- Records

· · · · · · ·

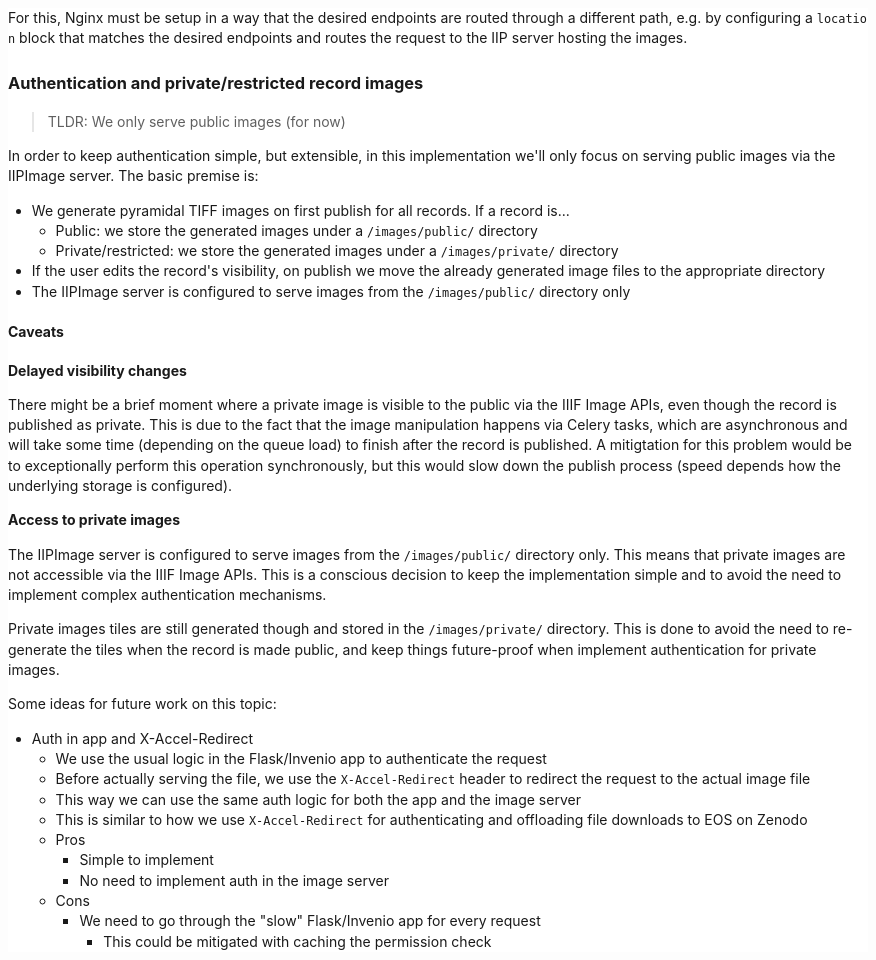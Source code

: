 For this, Nginx must be setup in a way that the desired endpoints are routed through a different path, e.g. by configuring a `location` block that matches the desired endpoints and routes the request to the IIP server hosting the images.

### Authentication and private/restricted record images

> TLDR: We only serve public images (for now)

In order to keep authentication simple, but extensible, in this implementation we'll only focus on serving public images via the IIPImage server. The basic premise is:

- We generate pyramidal TIFF images on first publish for all records. If a record is...
    - Public: we store the generated images under a `/images/public/` directory
    - Private/restricted: we store the generated images under a `/images/private/` directory
- If the user edits the record's visibility, on publish we move the already generated image files to the appropriate directory
- The IIPImage server is configured to serve images from the `/images/public/` directory only

#### Caveats

**Delayed visibility changes**

There might be a brief moment where a private image is visible to the public via the IIIF Image APIs, even though the record is published as private. This is due to the fact that the image manipulation happens via Celery tasks, which are asynchronous and will take some time (depending on the queue load) to finish after the record is published. A mitigtation for this problem would be to exceptionally perform this operation synchronously, but this would slow down the publish process (speed depends how the underlying storage is configured).

**Access to private images**

The IIPImage server is configured to serve images from the `/images/public/` directory only. This means that private images are not accessible via the IIIF Image APIs. This is a conscious decision to keep the implementation simple and to avoid the need to implement complex authentication mechanisms.

Private images tiles are still generated though and stored in the `/images/private/` directory. This is done to avoid the need to re-generate the tiles when the record is made public, and keep things future-proof when implement authentication for private images.

Some ideas for future work on this topic:

- Auth in app and X-Accel-Redirect
    - We use the usual logic in the Flask/Invenio app to authenticate the request
    - Before actually serving the file, we use the `X-Accel-Redirect` header to redirect the request to the actual image file
    - This way we can use the same auth logic for both the app and the image server
    - This is similar to how we use `X-Accel-Redirect` for authenticating and offloading file downloads to EOS on Zenodo
    - Pros
        - Simple to implement
        - No need to implement auth in the image server
    - Cons
        - We need to go through the "slow" Flask/Invenio app for every request
            - This could be mitigated with caching the permission check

· · · · · · ·

- About this task
Everything from the line containing "- The IIPImage" through the line containing "to private images**" in the material above should be retyped exactly, both ends included, and nothing more.

- Exercise result
- The IIPImage server is configured to serve images from the `/images/public/` directory only

#### Caveats

**Delayed visibility changes**

There might be a brief moment where a private image is visible to the public via the IIIF Image APIs, even though the record is published as private. This is due to the fact that the image manipulation happens via Celery tasks, which are asynchronous and will take some time (depending on the queue load) to finish after the record is published. A mitigtation for this problem would be to exceptionally perform this operation synchronously, but this would slow down the publish process (speed depends how the underlying storage is configured).

**Access to private images**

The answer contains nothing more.